▸ Exercise
Leave the images aside and output every entry exactly.

*** Exercise data ***

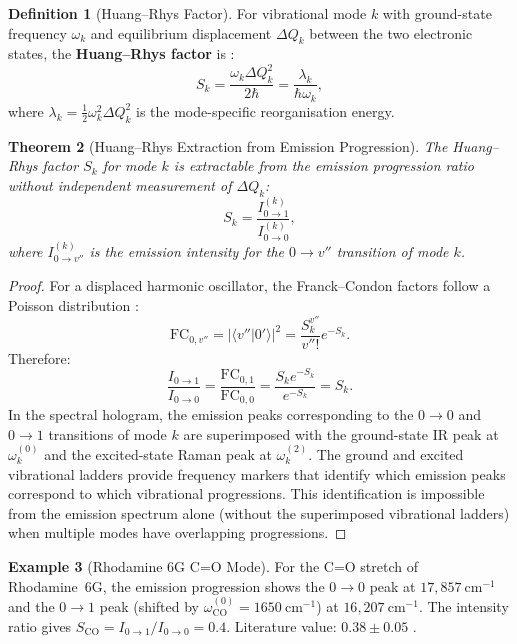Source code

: \documentclass[11pt,a4paper]{article}
\newtheorem{theorem}{Theorem}[section]
\theoremstyle{definition}
\newtheorem{definition}[theorem]{Definition}
\newtheorem{example}[theorem]{Example}
\theoremstyle{remark}
\begin{document}
\begin{definition}[Huang--Rhys Factor]
\label{def:hr}
For vibrational mode $k$ with ground-state frequency $\omega_k$ and equilibrium displacement $\Delta Q_k$ between the two electronic states, the \textbf{Huang--Rhys factor} is \citep{huangrhys1950}:
\begin{equation}
S_k = \frac{\omega_k \Delta Q_k^2}{2\hbar} = \frac{\lambda_k}{\hbar\omega_k},
\end{equation}
where $\lambda_k = \frac{1}{2}\omega_k^2 \Delta Q_k^2$ is the mode-specific reorganisation energy.
\end{definition}

\begin{theorem}[Huang--Rhys Extraction from Emission Progression]
\label{thm:hr_extract}
The Huang--Rhys factor $S_k$ for mode $k$ is extractable from the emission progression ratio without independent measurement of $\Delta Q_k$:
\begin{equation}
S_k = \frac{I_{0 \to 1}^{(k)}}{I_{0 \to 0}^{(k)}},
\end{equation}
where $I_{0 \to v''}^{(k)}$ is the emission intensity for the $0 \to v''$ transition of mode $k$.
\end{theorem}

\begin{proof}
For a displaced harmonic oscillator, the Franck--Condon factors follow a Poisson distribution \citep{huangrhys1950}:
\begin{equation}
\mathrm{FC}_{0,v''} = |\langle v'' | 0' \rangle|^2 = \frac{S_k^{v''}}{v''!} e^{-S_k}.
\end{equation}
Therefore:
\begin{equation}
\frac{I_{0\to 1}}{I_{0\to 0}} = \frac{\mathrm{FC}_{0,1}}{\mathrm{FC}_{0,0}} = \frac{S_k e^{-S_k}}{e^{-S_k}} = S_k.
\end{equation}
In the spectral hologram, the emission peaks corresponding to the $0 \to 0$ and $0 \to 1$ transitions of mode $k$ are superimposed with the ground-state IR peak at $\omega_k^{(0)}$ and the excited-state Raman peak at $\omega_k^{(2)}$. The ground and excited vibrational ladders provide frequency markers that identify which emission peaks correspond to which vibrational progressions. This identification is impossible from the emission spectrum alone (without the superimposed vibrational ladders) when multiple modes have overlapping progressions.
\end{proof}

\begin{example}[Rhodamine 6G C=O Mode]
\label{ex:hr_rhodamine}
For the C=O stretch of Rhodamine~6G, the emission progression shows the $0 \to 0$ peak at $17{,}857~\mathrm{cm}^{-1}$ and the $0 \to 1$ peak (shifted by $\omega_{\mathrm{CO}}^{(0)} = 1650~\mathrm{cm}^{-1}$) at $16{,}207~\mathrm{cm}^{-1}$. The intensity ratio gives $S_{\mathrm{CO}} = I_{0\to 1}/I_{0\to 0} = 0.4$. Literature value: $0.38 \pm 0.05$ \citep{kubin1982, magde1999}.
\end{example}
\end{document}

***

▸ Task output
Source code

: \documentclass[11pt,a4paper]{article}
\newtheorem{theorem}{Theorem}[section]
\theoremstyle{definition}
\newtheorem{definition}[theorem]{Definition}
\newtheorem{example}[theorem]{Example}
\theoremstyle{remark}
\begin{document}
\begin{definition}[Huang--Rhys Factor]
\label{def:hr}
For vibrational mode $k$ with ground-state frequency $\omega_k$ and equilibrium displacement $\Delta Q_k$ between the two electronic states, the \textbf{Huang--Rhys factor} is \citep{huangrhys1950}:
\begin{equation}
S_k = \frac{\omega_k \Delta Q_k^2}{2\hbar} = \frac{\lambda_k}{\hbar\omega_k},
\end{equation}
where $\lambda_k = \frac{1}{2}\omega_k^2 \Delta Q_k^2$ is the mode-specific reorganisation energy.
\end{definition}

\begin{theorem}[Huang--Rhys Extraction from Emission Progression]
\label{thm:hr_extract}
The Huang--Rhys factor $S_k$ for mode $k$ is extractable from the emission progression ratio without independent measurement of $\Delta Q_k$:
\begin{equation}
S_k = \frac{I_{0 \to 1}^{(k)}}{I_{0 \to 0}^{(k)}},
\end{equation}
where $I_{0 \to v''}^{(k)}$ is the emission intensity for the $0 \to v''$ transition of mode $k$.
\end{theorem}

\begin{proof}
For a displaced harmonic oscillator, the Franck--Condon factors follow a Poisson distribution \citep{huangrhys1950}:
\begin{equation}
\mathrm{FC}_{0,v''} = |\langle v'' | 0' \rangle|^2 = \frac{S_k^{v''}}{v''!} e^{-S_k}.
\end{equation}
Therefore:
\begin{equation}
\frac{I_{0\to 1}}{I_{0\to 0}} = \frac{\mathrm{FC}_{0,1}}{\mathrm{FC}_{0,0}} = \frac{S_k e^{-S_k}}{e^{-S_k}} = S_k.
\end{equation}
In the spectral hologram, the emission peaks corresponding to the $0 \to 0$ and $0 \to 1$ transitions of mode $k$ are superimposed with the ground-state IR peak at $\omega_k^{(0)}$ and the excited-state Raman peak at $\omega_k^{(2)}$. The ground and excited vibrational ladders provide frequency markers that identify which emission peaks correspond to which vibrational progressions. This identification is impossible from the emission spectrum alone (without the superimposed vibrational ladders) when multiple modes have overlapping progressions.
\end{proof}

\begin{example}[Rhodamine 6G C=O Mode]
\label{ex:hr_rhodamine}
For the C=O stretch of Rhodamine~6G, the emission progression shows the $0 \to 0$ peak at $17{,}857~\mathrm{cm}^{-1}$ and the $0 \to 1$ peak (shifted by $\omega_{\mathrm{CO}}^{(0)} = 1650~\mathrm{cm}^{-1}$) at $16{,}207~\mathrm{cm}^{-1}$. The intensity ratio gives $S_{\mathrm{CO}} = I_{0\to 1}/I_{0\to 0} = 0.4$. Literature value: $0.38 \pm 0.05$ \citep{kubin1982, magde1999}.
\end{example}
\end{document}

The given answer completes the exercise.